Tamlin smiled. "He plays it, too, in his way: he's better at politics than I am."
"Yes. I've heard you do tend to go for the throat rather than waste time mincing words," Nesta said, and Tamlin laughed richly. His eyes glittered, those fine lines fanning out from the corners of his eyes. Had he not grabbed Beron by the throat and dragged him, quite literally, into the conflict against Hybern?
"Shall we go to the toyshop?" Tamlin asked, and Nesta smiled and nodded. She was curious – had Cyvaon evolved from Cyvasseon? Were they one and the same thing? They finished their tea and Tamlin thanked the waiting staff before they left: he took her shopping-bags and made them disappear, sending them to the palace to await her return. As they meandered through the Atelier, Nesta told Tamlin more about the games that were popular in Prythian – how much she had adored intricate sequential puzzles designed to boggle the mind, found jigsaw puzzles soothing and adored Word-Webs. She had to explain what that was: apparently, it was a uniquely human game.
"It's simple, really: each letter of the alphabet has a tile, and you have a certain number of tiles which you have to arrange in as many words as possible before taking new ones," Nesta said. "There are different versions of the game: sometimes you play on a board, playing competitively against other people. But I prefer when we each have as many tiles as possible and create our own Webs, until the last tiles are taken. I used to get my children to play it, to practise their spellings. They were only allowed to use a word if they could tell me what it meant: it encouraged them to read more."

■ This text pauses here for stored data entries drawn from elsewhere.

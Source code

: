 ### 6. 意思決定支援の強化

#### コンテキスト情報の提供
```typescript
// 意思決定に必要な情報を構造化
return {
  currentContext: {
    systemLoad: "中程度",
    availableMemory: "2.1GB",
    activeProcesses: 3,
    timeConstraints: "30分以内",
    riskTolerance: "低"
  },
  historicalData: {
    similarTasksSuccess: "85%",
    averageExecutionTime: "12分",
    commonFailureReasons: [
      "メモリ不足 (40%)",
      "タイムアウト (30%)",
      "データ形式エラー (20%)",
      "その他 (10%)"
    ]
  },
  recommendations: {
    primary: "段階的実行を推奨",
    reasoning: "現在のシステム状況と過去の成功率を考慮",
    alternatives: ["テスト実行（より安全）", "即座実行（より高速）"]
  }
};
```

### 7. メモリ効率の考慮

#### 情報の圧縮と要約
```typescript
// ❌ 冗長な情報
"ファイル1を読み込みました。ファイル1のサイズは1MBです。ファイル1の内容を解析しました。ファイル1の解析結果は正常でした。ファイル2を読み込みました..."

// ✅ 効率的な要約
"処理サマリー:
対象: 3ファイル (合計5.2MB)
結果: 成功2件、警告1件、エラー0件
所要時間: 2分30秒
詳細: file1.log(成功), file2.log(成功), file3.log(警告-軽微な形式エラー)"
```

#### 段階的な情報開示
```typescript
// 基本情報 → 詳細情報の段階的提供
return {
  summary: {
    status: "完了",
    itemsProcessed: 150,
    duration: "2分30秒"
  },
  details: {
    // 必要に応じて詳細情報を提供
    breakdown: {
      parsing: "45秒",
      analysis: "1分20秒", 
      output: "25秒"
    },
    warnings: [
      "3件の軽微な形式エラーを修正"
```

Tamlin blinked furiously at her. "You have children?"
"From the village," Nesta clarified. "Their families sent them to me to learn to read and write and learn their sums." She sighed again. "My family never played that game, either." Elain had never liked the pressure of the game even when they didn't play competitively: and Feyre didn't know her alphabet.
Tamlin frowned as he led the way to a toyshop. "I would suggest we ask the toymaker to create a set of these Word-Webs tiles but…it seems the game is protected?"
"Oh, it's copyrighted," Nesta nodded. Tamlin reflected on that.
"We must put things in place, then, to ensure they remain protected," Tamlin said.
"I thought you said the Dawn Court viciously protects its creators' intellectual property," Nesta said.
"The Dawn Court does," Tamlin said. "Most other Courts and the Continental realms will not be as respectful. If they can profit off the humans, they will."
"How do you even go about protecting intellectual property?" Nesta asked curiously. "Amongst the humans, there is a roaring trade in knock-off products, or people adapting old designs to something they market as superior."
"Magic," Tamlin said simply. "There's deep magic in the Dawn Court – no-one would dare violate it by stealing another's ideas."
"It sounds complicated."
"Thesan tried to explain it to me once," Tamlin said thoughtfully, as they entered the toyshop.
"Did he?"
"I fell asleep halfway through," Tamlin said, his lips twitching. His eyes glittered as he said, "Jevrem eventually woke me but Thesan never even noticed; he was still talking!" He smiled warmly, affection radiating from his face, "When Thesan is passionate about something, there's no stopping him."
"Who is Jevrem?" Nesta asked. Tamlin smiled warmly.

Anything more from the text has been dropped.